▸ **Task to complete**
Without including any pictures, retype exactly the lines from the top of the records through the line containing "## Contributors", that final line included.

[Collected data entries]
..............................

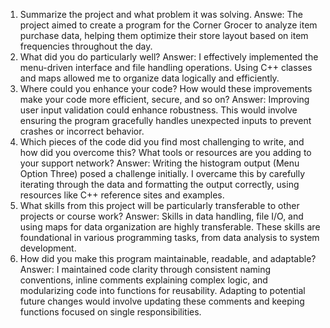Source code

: 1. Summarize the project and what problem it was solving.
  Answe: The project aimed to create a program for the Corner Grocer to analyze item purchase data, helping them optimize their store layout based on item frequencies throughout the day.
2. What did you do particularly well?
  Answer: I effectively implemented the menu-driven interface and file handling operations. Using C++ classes and maps allowed me to organize data logically and efficiently.
3. Where could you enhance your code? How would these improvements make your code more efficient, secure, and so on?
  Answer: Improving user input validation could enhance robustness. This would involve ensuring the program gracefully handles unexpected inputs to prevent crashes or incorrect behavior.
4. Which pieces of the code did you find most challenging to write, and how did you overcome this? What tools or resources are you adding to your support network?
  Answer: Writing the histogram output (Menu Option Three) posed a challenge initially. I overcame this by carefully iterating through the data and formatting the output correctly, using resources like C++ reference sites and examples.
5. What skills from this project will be particularly transferable to other projects or course work?
  Answer: Skills in data handling, file I/O, and using maps for data organization are highly transferable. These skills are foundational in various programming tasks, from data analysis to system development.
6. How did you make this program maintainable, readable, and adaptable?
  Answer: I maintained code clarity through consistent naming conventions, inline comments explaining complex logic, and modularizing code into functions for reusability. Adapting to potential future changes would involve updating these comments and keeping functions focused on single responsibilities.
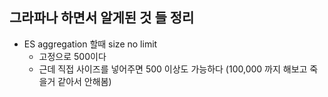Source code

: ## 그라파나 하면서 알게된 것 들 정리
- ES aggregation 할때 size no limit
  - 고정으로 500이다
  - 근데 직접 사이즈를 넣어주면 500 이상도 가능하다 (100,000 까지 해보고 죽을거 같아서 안해봄)

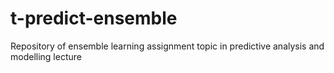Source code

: # t-predict-ensemble
Repository of ensemble learning assignment topic in predictive analysis and modelling lecture
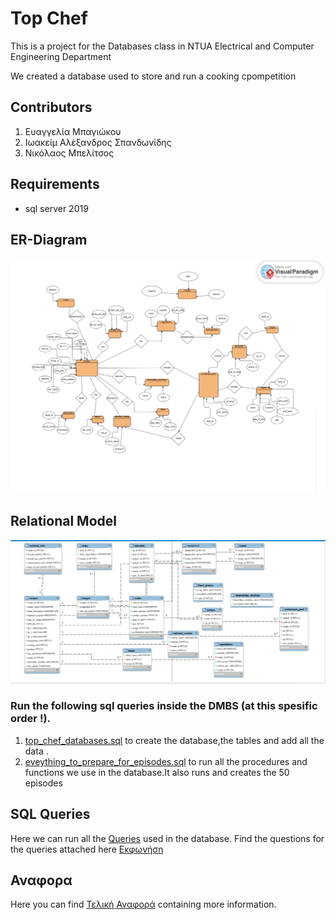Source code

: # Top Chef 
This is a project for the Databases class in NTUA Electrical and Computer Engineering Department

We created a database used to store and run a cooking cpompetition

## Contributors
1. Ευαγγελία Μπαγιώκου
2. Ιωακείμ Αλέξανδρος Σπανδωνίδης
3. Νικόλαος Μπελίτσος

## Requirements
- sql server 2019

## ER-Diagram
![](https://github.com/evaggeliampagiokou/topchef/blob/main/DIAGRAMS/ER_DIAGRAM.png)
## Relational Model
![](https://github.com/evaggeliampagiokou/topchef/blob/main/DIAGRAMS/relational_model.png)

### Run the following sql queries inside the DMBS (at this spesific order !).
1. [top_chef_databases.sql](sql_codes/top_chef_databases.sql) to create the database,the tables and add all the data .
2. [eveything_to_prepare_for_episodes.sql](sql_codes/everything_to_prepare_for_episodes.sql) to run all the procedures and functions we use in the database.It also runs and creates the 50 episodes

## SQL Queries
Here we can run all the [Queries](sql_codes/queeries.sql) used in the database.
Find the questions for the queries attached here [Εκφωνήση](other_files/εκφώνηση.pdf)
## Αναφορα
Here you can find [Τελική Αναφορά](other_files/anafora_vaseis_dedomenwn.pdf) containing more information.

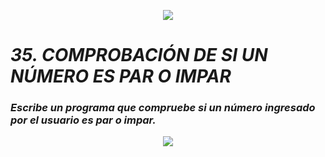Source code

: <p align="center">
  <img src="https://github.com/emilianod98/PythonChallenges-LowLevel/blob/main/src/Learn-python.png">
</p>


# ***35. COMPROBACIÓN DE SI UN NÚMERO ES PAR O IMPAR***

### *Escribe un programa que compruebe si un número ingresado por el usuario es par o impar.*

<p align="center">
  <img src="https://github.com/emilianod98/PythonChallenges-LowLevel/blob/main/src/funciones.png">
</p>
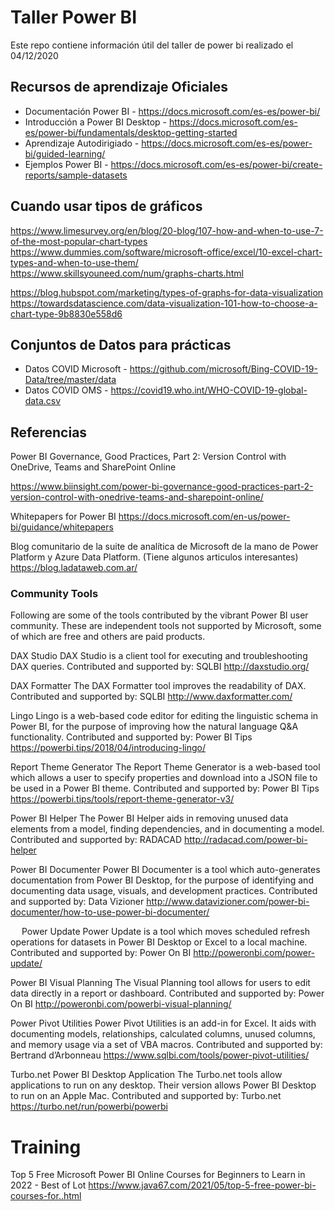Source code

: # Taller Power BI
Este repo contiene información útil del taller de power bi realizado el 04/12/2020 

## Recursos de aprendizaje Oficiales 
* Documentación Power BI - https://docs.microsoft.com/es-es/power-bi/
* Introducción a Power BI Desktop - https://docs.microsoft.com/es-es/power-bi/fundamentals/desktop-getting-started
* Aprendizaje Autodirigiado - https://docs.microsoft.com/es-es/power-bi/guided-learning/
* Ejemplos Power BI - https://docs.microsoft.com/es-es/power-bi/create-reports/sample-datasets

## Cuando usar tipos de gráficos
https://www.limesurvey.org/en/blog/20-blog/107-how-and-when-to-use-7-of-the-most-popular-chart-types
https://www.dummies.com/software/microsoft-office/excel/10-excel-chart-types-and-when-to-use-them/
https://www.skillsyouneed.com/num/graphs-charts.html

https://blog.hubspot.com/marketing/types-of-graphs-for-data-visualization
https://towardsdatascience.com/data-visualization-101-how-to-choose-a-chart-type-9b8830e558d6


## Conjuntos de Datos para prácticas
* Datos COVID Microsoft - https://github.com/microsoft/Bing-COVID-19-Data/tree/master/data
* Datos COVID OMS - https://covid19.who.int/WHO-COVID-19-global-data.csv

## Referencias

Power BI Governance, Good Practices, Part 2: Version Control with OneDrive, Teams and SharePoint Online

https://www.biinsight.com/power-bi-governance-good-practices-part-2-version-control-with-onedrive-teams-and-sharepoint-online/

Whitepapers for Power BI
https://docs.microsoft.com/en-us/power-bi/guidance/whitepapers



Blog comunitario de la suite de analítica de Microsoft de la mano de Power Platform y Azure Data Platform.  (Tiene algunos articulos interesantes)
https://blog.ladataweb.com.ar/

### Community Tools

Following are some of the tools contributed by the vibrant Power BI user community. These are independent tools not supported by Microsoft, some of which are free and others are paid products.

DAX Studio
DAX Studio is a client tool for executing and troubleshooting DAX queries. 
Contributed and supported by: SQLBI
http://daxstudio.org/ 

DAX Formatter
The DAX Formatter tool improves the readability of DAX.
Contributed and supported by: SQLBI
http://www.daxformatter.com/ 

Lingo
Lingo is a web-based code editor for editing the linguistic schema in Power BI, for the purpose of improving how the natural language Q&A functionality.
Contributed and supported by: Power BI Tips
https://powerbi.tips/2018/04/introducing-lingo/ 

Report Theme Generator
The Report Theme Generator is a web-based tool which allows a user to specify properties and download into a JSON file to be used in a Power BI theme.
Contributed and supported by: Power BI Tips
https://powerbi.tips/tools/report-theme-generator-v3/ 

Power BI Helper
The Power BI Helper aids in removing unused data elements from a model, finding dependencies, and in documenting a model.  
Contributed and supported by: RADACAD
http://radacad.com/power-bi-helper 

Power BI Documenter
Power BI Documenter is a tool which auto-generates documentation from Power BI Desktop, for the purpose of identifying and documenting data usage, visuals, and development practices.
Contributed and supported by: Data Vizioner
http://www.datavizioner.com/power-bi-documenter/how-to-use-power-bi-documenter/ 

 
Power Update
Power Update is a tool which moves scheduled refresh operations for datasets in Power BI Desktop or Excel to a local machine.
Contributed and supported by: Power On BI
http://poweronbi.com/power-update/  

Power BI Visual Planning
The Visual Planning tool allows for users to edit data directly in a report or dashboard. 
Contributed and supported by: Power On BI
http://poweronbi.com/powerbi-visual-planning/ 

Power Pivot Utilities
Power Pivot Utilities is an add-in for Excel. It aids with documenting models, relationships, calculated columns, unused columns, and memory usage via a set of VBA macros.
Contributed and supported by: Bertrand d’Arbonneau
https://www.sqlbi.com/tools/power-pivot-utilities/ 

Turbo.net Power BI Desktop Application
The Turbo.net tools allow applications to run on any desktop. Their version allows Power BI Desktop to run on an Apple Mac.
Contributed and supported by: Turbo.net
https://turbo.net/run/powerbi/powerbi 

# Training


Top 5 Free Microsoft Power BI Online Courses for Beginners to Learn in 2022 - Best of Lot
https://www.java67.com/2021/05/top-5-free-power-bi-courses-for..html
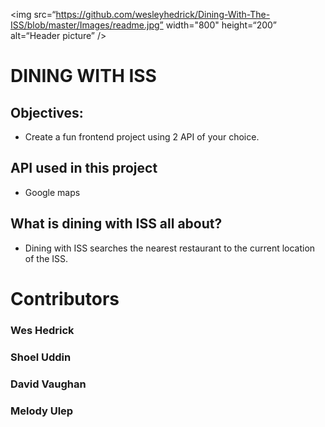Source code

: <img src=“https://github.com/wesleyhedrick/Dining-With-The-ISS/blob/master/Images/readme.jpg” width="800" height=“200” alt=“Header picture” />

# DINING WITH ISS

## Objectives:

- Create a fun frontend project using 2 API of your choice.

## API used in this project

- Google maps

## What is dining with ISS all about?

- Dining with ISS searches the nearest restaurant to the current location of the ISS.

# Contributors

### Wes Hedrick

### Shoel Uddin

### David Vaughan

### Melody Ulep
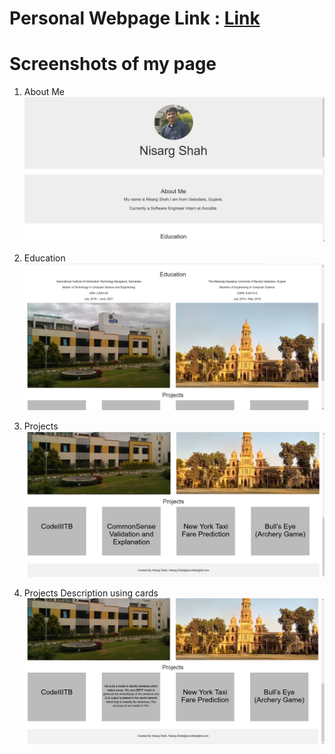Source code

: # Personal Webpage Link : [Link](https://nisargshah1998.github.io/SAU-2021-Feb-Batch-1/HTML%20CSS-Afternoon/)

# Screenshots of my page

1. About Me 
![1st image](./Screenshots/1.png)

2. Education
![2nd image](./Screenshots/2.png)

3. Projects
![3rd image](./Screenshots/3.png)

4. Projects Description using cards
![4th image](./Screenshots/4.png)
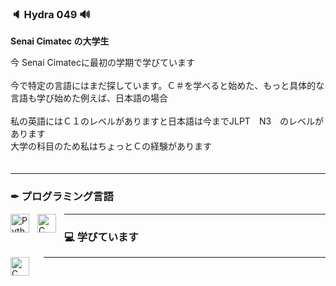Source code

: ### 🔈 Hydra 049 🔊

**Senai Cimatec の大学生**

今 Senai Cimatecに最初の学期で学びています <br>
<br>
今で特定の言語にはまだ探しています。Ｃ＃を学べると始めた、もっと具体的な言語も学び始めた例えば、日本語の場合 <br>
<br>
私の英語にはＣ１のレベルがありますと日本語は今までJLPT　N3　のレベルがあります <br>
大学の科目のため私はちょっとＣの経験があります <br>　


---

### ✒ プログラミング言語

<img align="left" alt="Python" width="30px" style="padding-right:10px;" src="https://cdn.jsdelivr.net/gh/devicons/devicon/icons/python/python-plain.svg" />
<img align="left" alt="C" width="30px" style="padding-right:10px;" src="https://cdn.jsdelivr.net/gh/devicons/devicon/icons/c/c-plain.svg" />

---

### 💻 学びています

<img align="left" alt="C" width="30px" style="padding-right:20px;" src="https://cdn.jsdelivr.net/gh/devicons/devicon/icons/csharp/csharp-plain.svg" />

---
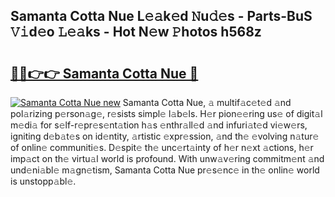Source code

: ## Samanta Cotta Nue L𝚎𝚊k𝚎d 𝙽u𝚍𝚎s - Parts-BuS 𝚅𝚒d𝚎o 𝙻𝚎𝚊ks - Hot N𝚎w 𝙿hotos h568z

# <h2><a href="http://kvcmd1o.teov.top/?on=Samanta+Cotta+Nue">🔗🔗👉👉 Samanta Cotta Nue 🔗</a></h2>

[![Samanta Cotta Nue new](https://i.imgur.com/QqkWNDz.gif)](http://kvcmd1o.teov.top/?on=Samanta+Cotta+Nue)
Samanta Cotta Nue, 𝚊 multif𝚊c𝚎t𝚎d 𝚊nd pol𝚊rizing p𝚎rson𝚊g𝚎, r𝚎sists simpl𝚎 l𝚊b𝚎ls. H𝚎r pion𝚎𝚎ring us𝚎 of digit𝚊l m𝚎di𝚊 for s𝚎lf-r𝚎pr𝚎s𝚎nt𝚊tion h𝚊s 𝚎nthr𝚊ll𝚎d 𝚊nd infuri𝚊t𝚎d vi𝚎w𝚎rs, igniting d𝚎b𝚊t𝚎s on id𝚎ntity, 𝚊rtistic 𝚎xpr𝚎ssion, 𝚊nd th𝚎 𝚎volving n𝚊tur𝚎 of onlin𝚎 communiti𝚎s. D𝚎spit𝚎 th𝚎 unc𝚎rt𝚊inty of h𝚎r n𝚎xt 𝚊ctions, h𝚎r imp𝚊ct on th𝚎 virtu𝚊l world is profound. With unw𝚊v𝚎ring commitm𝚎nt 𝚊nd und𝚎ni𝚊bl𝚎 m𝚊gn𝚎tism, Samanta Cotta Nue pr𝚎s𝚎nc𝚎 in th𝚎 onlin𝚎 world is unstopp𝚊bl𝚎.
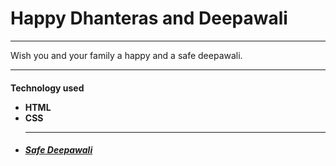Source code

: <H1>Happy Dhanteras and Deepawali</h1>
<hr>
<p>Wish you and your family a happy and a safe deepawali.<p>
<hr>
<h4>
Technology used

<ul>
<li>
HTML

<br>
<li>
CSS

<br>
<li>

<hr>
<h5>
<a href="https://hisidd.github.io/Deepawali/">Safe Deepawali</a>
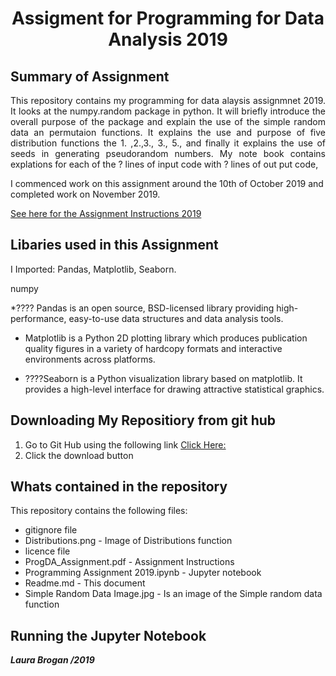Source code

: <h1 style="text-align: center;" markdown="1">Assigment for Programming for Data Analysis 2019</h1>

## Summary of Assignment

<p align="justify">This repository contains my programming for data alaysis assignmnet 2019. It looks at the numpy.random package in python.  It will briefly introduce the overall purpose of the package and explain the use of the simple random data an permutaion functions.  It explains the use and purpose of five distribution functions the 1. ,2.,3., 3., 5., and finally it explains the use of seeds in generating pseudorandom numbers. My note book contains explations for each of the  ? lines of input code with ? lines of out put code, 


I commenced work on this assignment around the 10th of October 2019 and completed work on   November 2019.  

[See here for the Assignment Instructions 2019](https://github.com/LauraBrogan/programming-assignment-2019/blob/master/ProgDA_Assignment%20(2).pdf)
  

## Libaries used in this Assignment
I Imported: Pandas, Matplotlib, Seaborn.

numpy

*???? Pandas is an open source, BSD-licensed library providing high-performance, easy-to-use data structures and data analysis tools.

* Matplotlib is a Python 2D plotting library which produces publication quality figures in a variety of hardcopy formats and interactive environments across platforms.

* ????Seaborn is a Python visualization library based on matplotlib. It provides a high-level interface for drawing attractive statistical graphics.



## Downloading My Repositiory from git hub 
1. Go to Git Hub using the following link [Click Here:](https://github.com/LauraBrogan/programming-assignment-2019)
2. Click the download button

## Whats contained in the repository
This repository contains the following files:
+ gitignore file
+ Distributions.png - Image of Distributions function
+ licence file
+ ProgDA_Assignment.pdf - Assignment Instructions
+ Programming Assignment 2019.ipynb - Jupyter notebook
+ Readme.md - This document
+ Simple Random Data Image.jpg - Is an image of the Simple random data function


## Running the Jupyter Notebook





 

***Laura Brogan /2019*** 

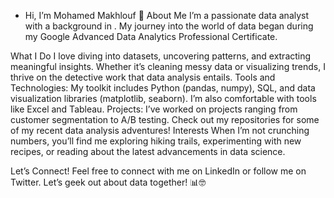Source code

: - Hi, I’m Mohamed Makhlouf 👋
About Me
I’m a passionate data analyst with a background in . My journey into the world of data began during my Google Advanced Data Analytics Professional Certificate.

What I Do
 I love diving into datasets, uncovering patterns, and extracting meaningful insights. Whether it’s cleaning messy data or visualizing trends, I thrive on the detective work that data analysis entails.
Tools and Technologies: My toolkit includes Python (pandas, numpy), SQL, and data visualization libraries (matplotlib, seaborn). I’m also comfortable with tools like Excel and Tableau.
Projects: I’ve worked on projects ranging from customer segmentation to A/B testing. Check out my repositories for some of my recent data analysis adventures!
Interests
When I’m not crunching numbers, you’ll find me exploring hiking trails, experimenting with new recipes, or reading about the latest advancements in data science.

Let’s Connect!
Feel free to connect with me on LinkedIn or follow me on Twitter. Let’s geek out about data together! 📊🤓

<!---
mohamedmakhl0uf/mohamedmakhl0uf is a ✨ special ✨ repository because its `README.md` (this file) appears on your GitHub profile.
You can click the Preview link to take a look at your changes.
--->
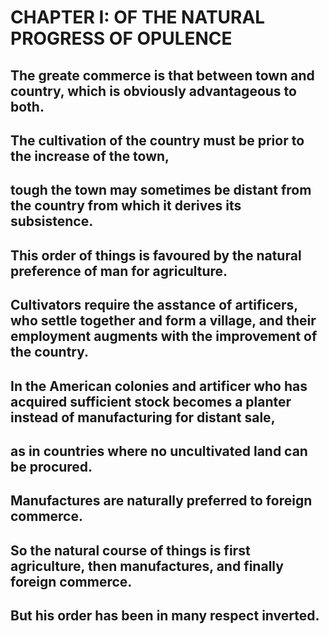 # CHAPTER I: OF THE NATURAL PROGRESS OF OPULENCE

## The greate commerce is that between town and country, which is obviously advantageous to both.
## The cultivation of the country must be prior to the increase of the town,
## tough the town may sometimes be distant from the country from which it derives its subsistence.
## This order of things is favoured by the natural preference of man for agriculture.
## Cultivators require the asstance of artificers, who settle together and form a village, and their employment augments with the improvement of the country.
## In the American colonies and artificer who has acquired sufficient stock becomes a planter instead of manufacturing for distant sale,
## as in countries where no uncultivated land can be procured.
## Manufactures are naturally preferred to foreign commerce.
## So the natural course of things is first agriculture, then manufactures, and finally foreign commerce.
## But his order has been in many respect inverted.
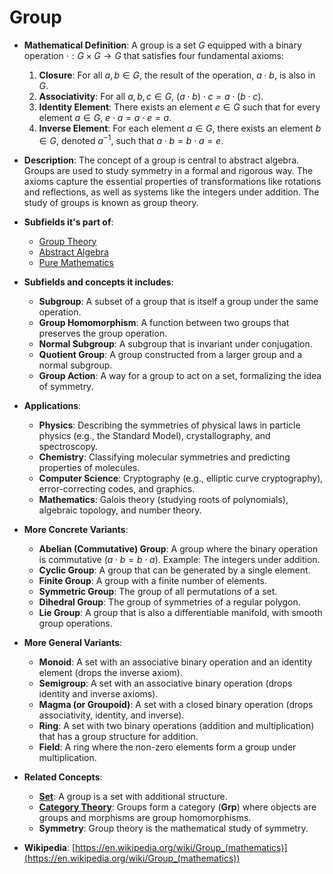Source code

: # Group

- **Mathematical Definition**: A group is a set $G$ equipped with a binary operation $\cdot: G \times G \to G$ that satisfies four fundamental axioms:
    1.  **Closure**: For all $a, b \in G$, the result of the operation, $a \cdot b$, is also in $G$.
    2.  **Associativity**: For all $a, b, c \in G$, $(a \cdot b) \cdot c = a \cdot (b \cdot c)$.
    3.  **Identity Element**: There exists an element $e \in G$ such that for every element $a \in G$, $e \cdot a = a \cdot e = a$.
    4.  **Inverse Element**: For each element $a \in G$, there exists an element $b \in G$, denoted $a^{-1}$, such that $a \cdot b = b \cdot a = e$.

- **Description**: The concept of a group is central to abstract algebra. Groups are used to study symmetry in a formal and rigorous way. The axioms capture the essential properties of transformations like rotations and reflections, as well as systems like the integers under addition. The study of groups is known as group theory.

- **Subfields it's part of**:
    - [Group Theory](https://en.wikipedia.org/wiki/Group_theory)
    - [Abstract Algebra](https://en.wikipedia.org/wiki/Abstract_algebra)
    - [Pure Mathematics](https://en.wikipedia.org/wiki/Pure_mathematics)

- **Subfields and concepts it includes**:
    - **Subgroup**: A subset of a group that is itself a group under the same operation.
    - **Group Homomorphism**: A function between two groups that preserves the group operation.
    - **Normal Subgroup**: A subgroup that is invariant under conjugation.
    - **Quotient Group**: A group constructed from a larger group and a normal subgroup.
    - **Group Action**: A way for a group to act on a set, formalizing the idea of symmetry.

- **Applications**:
    - **Physics**: Describing the symmetries of physical laws in particle physics (e.g., the Standard Model), crystallography, and spectroscopy.
    - **Chemistry**: Classifying molecular symmetries and predicting properties of molecules.
    - **Computer Science**: Cryptography (e.g., elliptic curve cryptography), error-correcting codes, and graphics.
    - **Mathematics**: Galois theory (studying roots of polynomials), algebraic topology, and number theory.

- **More Concrete Variants**:
    - **Abelian (Commutative) Group**: A group where the binary operation is commutative ($a \cdot b = b \cdot a$). Example: The integers under addition.
    - **Cyclic Group**: A group that can be generated by a single element.
    - **Finite Group**: A group with a finite number of elements.
    - **Symmetric Group**: The group of all permutations of a set.
    - **Dihedral Group**: The group of symmetries of a regular polygon.
    - **Lie Group**: A group that is also a differentiable manifold, with smooth group operations.

- **More General Variants**:
    - **Monoid**: A set with an associative binary operation and an identity element (drops the inverse axiom).
    - **Semigroup**: A set with an associative binary operation (drops identity and inverse axioms).
    - **Magma (or Groupoid)**: A set with a closed binary operation (drops associativity, identity, and inverse).
    - **Ring**: A set with two binary operations (addition and multiplication) that has a group structure for addition.
    - **Field**: A ring where the non-zero elements form a group under multiplication.

- **Related Concepts**:
    - **[Set](../../foundations_of_mathematics/set_theory/set.md)**: A group is a set with additional structure.
    - **[Category Theory](../../foundations_of_mathematics/category_theory/category.md)**: Groups form a category (**Grp**) where objects are groups and morphisms are group homomorphisms.
    - **Symmetry**: Group theory is the mathematical study of symmetry.

- **Wikipedia**: [https://en.wikipedia.org/wiki/Group_(mathematics)](https://en.wikipedia.org/wiki/Group_(mathematics))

..............................

▸ **Solved problem**
Source code

: 1. Summarize the project and what problem it was solving.
  Answe: The project aimed to create a program for the Corner Grocer to analyze item purchase data, helping them optimize their store layout based on item frequencies throughout the day.
2. What did you do particularly well?
  Answer: I effectively implemented the menu-driven interface and file handling operations. Using C++ classes and maps allowed me to organize data logically and efficiently.
3. Where could you enhance your code? How would these improvements make your code more efficient, secure, and so on?
  Answer: Improving user input validation could enhance robustness. This would involve ensuring the program gracefully handles unexpected inputs to prevent crashes or incorrect behavior.
4. Which pieces of the code did you find most challenging to write, and how did you overcome this? What tools or resources are you adding to your support network?
  Answer: Writing the histogram output (Menu Option Three) posed a challenge initially. I overcame this by carefully iterating through the data and formatting the output correctly, using resources like C++ reference sites and examples.
5. What skills from this project will be particularly transferable to other projects or course work?
  Answer: Skills in data handling, file I/O, and using maps for data organization are highly transferable. These skills are foundational in various programming tasks, from data analysis to system development.
6. How did you make this program maintainable, readable, and adaptable?
  Answer: I maintained code clarity through consistent naming conventions, inline comments explaining complex logic, and modularizing code into functions for reusability. Adapting to potential future changes would involve updating these comments and keeping functions focused on single responsibilities.
Source code

: ## 그라파나 하면서 알게된 것 들 정리
- ES aggregation 할때 size no limit
  - 고정으로 500이다
  - 근데 직접 사이즈를 넣어주면 500 이상도 가능하다 (100,000 까지 해보고 죽을거 같아서 안해봄)

Source code

: # t-predict-ensemble
Repository of ensemble learning assignment topic in predictive analysis and modelling lecture
Source code

: # Top Chef 
This is a project for the Databases class in NTUA Electrical and Computer Engineering Department

We created a database used to store and run a cooking cpompetition

## Contributors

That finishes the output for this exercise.